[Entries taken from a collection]
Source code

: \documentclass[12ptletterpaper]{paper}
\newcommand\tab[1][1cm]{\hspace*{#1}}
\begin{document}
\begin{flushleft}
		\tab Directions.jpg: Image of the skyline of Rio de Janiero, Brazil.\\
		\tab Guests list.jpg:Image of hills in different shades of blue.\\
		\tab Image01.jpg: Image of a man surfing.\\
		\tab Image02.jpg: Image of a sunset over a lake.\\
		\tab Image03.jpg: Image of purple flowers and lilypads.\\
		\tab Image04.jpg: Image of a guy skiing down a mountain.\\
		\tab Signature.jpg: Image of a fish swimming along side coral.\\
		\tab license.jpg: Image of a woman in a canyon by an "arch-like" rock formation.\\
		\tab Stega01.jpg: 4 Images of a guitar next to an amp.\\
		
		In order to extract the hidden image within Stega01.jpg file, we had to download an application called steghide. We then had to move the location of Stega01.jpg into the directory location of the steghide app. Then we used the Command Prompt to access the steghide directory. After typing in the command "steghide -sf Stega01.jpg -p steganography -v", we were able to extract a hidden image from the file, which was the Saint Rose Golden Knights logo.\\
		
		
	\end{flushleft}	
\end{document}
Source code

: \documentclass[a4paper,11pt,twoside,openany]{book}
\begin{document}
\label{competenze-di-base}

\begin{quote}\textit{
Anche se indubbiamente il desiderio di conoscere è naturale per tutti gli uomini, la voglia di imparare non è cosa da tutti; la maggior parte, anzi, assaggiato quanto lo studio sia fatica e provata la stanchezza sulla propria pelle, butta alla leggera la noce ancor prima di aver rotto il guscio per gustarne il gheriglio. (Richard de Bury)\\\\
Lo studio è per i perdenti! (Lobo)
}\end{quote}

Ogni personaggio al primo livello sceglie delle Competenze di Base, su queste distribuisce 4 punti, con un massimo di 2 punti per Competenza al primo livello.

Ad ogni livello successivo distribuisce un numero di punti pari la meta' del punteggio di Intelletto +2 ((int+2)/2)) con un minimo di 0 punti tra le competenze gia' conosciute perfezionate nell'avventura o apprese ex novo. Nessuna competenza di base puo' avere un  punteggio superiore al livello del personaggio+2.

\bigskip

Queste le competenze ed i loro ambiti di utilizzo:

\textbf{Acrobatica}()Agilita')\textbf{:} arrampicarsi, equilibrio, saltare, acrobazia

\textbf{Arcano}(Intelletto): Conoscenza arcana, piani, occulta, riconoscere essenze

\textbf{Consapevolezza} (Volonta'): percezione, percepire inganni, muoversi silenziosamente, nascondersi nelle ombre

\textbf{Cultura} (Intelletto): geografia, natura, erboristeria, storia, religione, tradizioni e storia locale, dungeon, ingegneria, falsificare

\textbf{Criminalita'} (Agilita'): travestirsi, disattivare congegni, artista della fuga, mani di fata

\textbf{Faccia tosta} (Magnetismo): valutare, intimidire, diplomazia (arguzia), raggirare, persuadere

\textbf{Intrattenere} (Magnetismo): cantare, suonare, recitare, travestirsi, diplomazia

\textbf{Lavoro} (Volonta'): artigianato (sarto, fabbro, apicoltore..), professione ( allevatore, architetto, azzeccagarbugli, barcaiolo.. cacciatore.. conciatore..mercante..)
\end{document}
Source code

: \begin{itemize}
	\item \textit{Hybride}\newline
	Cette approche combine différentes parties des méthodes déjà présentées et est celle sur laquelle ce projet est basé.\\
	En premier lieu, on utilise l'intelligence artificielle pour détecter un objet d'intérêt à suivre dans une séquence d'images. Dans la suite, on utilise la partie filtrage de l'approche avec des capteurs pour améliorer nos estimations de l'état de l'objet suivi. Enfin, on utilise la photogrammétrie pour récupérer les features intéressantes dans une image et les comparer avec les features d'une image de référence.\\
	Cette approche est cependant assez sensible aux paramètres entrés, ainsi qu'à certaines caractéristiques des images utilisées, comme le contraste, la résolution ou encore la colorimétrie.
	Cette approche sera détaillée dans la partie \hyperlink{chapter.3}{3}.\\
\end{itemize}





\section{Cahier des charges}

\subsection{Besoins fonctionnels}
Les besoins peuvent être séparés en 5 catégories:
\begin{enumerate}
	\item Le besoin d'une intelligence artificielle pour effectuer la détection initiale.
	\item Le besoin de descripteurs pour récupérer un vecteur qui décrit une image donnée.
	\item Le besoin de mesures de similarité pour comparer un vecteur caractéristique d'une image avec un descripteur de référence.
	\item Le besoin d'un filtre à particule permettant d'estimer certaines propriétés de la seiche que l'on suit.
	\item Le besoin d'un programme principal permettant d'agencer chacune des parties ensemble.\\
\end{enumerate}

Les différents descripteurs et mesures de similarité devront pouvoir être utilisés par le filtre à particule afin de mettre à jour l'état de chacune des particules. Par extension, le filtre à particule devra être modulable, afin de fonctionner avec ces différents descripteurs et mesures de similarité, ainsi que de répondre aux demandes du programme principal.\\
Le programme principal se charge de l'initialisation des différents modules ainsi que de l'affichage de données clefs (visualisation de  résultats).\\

### [WHAT YOU NEED TO DO]
From the entries above, give again exactly the lines running from the line with "a man surfing.\\" to the line with "Ogni personaggio al"; include both of those lines.

### [RESPONSE BOX]
		\tab Image01.jpg: Image of a man surfing.\\
		\tab Image02.jpg: Image of a sunset over a lake.\\
		\tab Image03.jpg: Image of purple flowers and lilypads.\\
		\tab Image04.jpg: Image of a guy skiing down a mountain.\\
		\tab Signature.jpg: Image of a fish swimming along side coral.\\
		\tab license.jpg: Image of a woman in a canyon by an "arch-like" rock formation.\\
		\tab Stega01.jpg: 4 Images of a guitar next to an amp.\\
		
		In order to extract the hidden image within Stega01.jpg file, we had to download an application called steghide. We then had to move the location of Stega01.jpg into the directory location of the steghide app. Then we used the Command Prompt to access the steghide directory. After typing in the command "steghide -sf Stega01.jpg -p steganography -v", we were able to extract a hidden image from the file, which was the Saint Rose Golden Knights logo.\\
		
		
	\end{flushleft}	
\end{document}
Source code

: \documentclass[a4paper,11pt,twoside,openany]{book}
\begin{document}
\label{competenze-di-base}

\begin{quote}\textit{
Anche se indubbiamente il desiderio di conoscere è naturale per tutti gli uomini, la voglia di imparare non è cosa da tutti; la maggior parte, anzi, assaggiato quanto lo studio sia fatica e provata la stanchezza sulla propria pelle, butta alla leggera la noce ancor prima di aver rotto il guscio per gustarne il gheriglio. (Richard de Bury)\\\\
Lo studio è per i perdenti! (Lobo)
}\end{quote}

Ogni personaggio al primo livello sceglie delle Competenze di Base, su queste distribuisce 4 punti, con un massimo di 2 punti per Competenza al primo livello.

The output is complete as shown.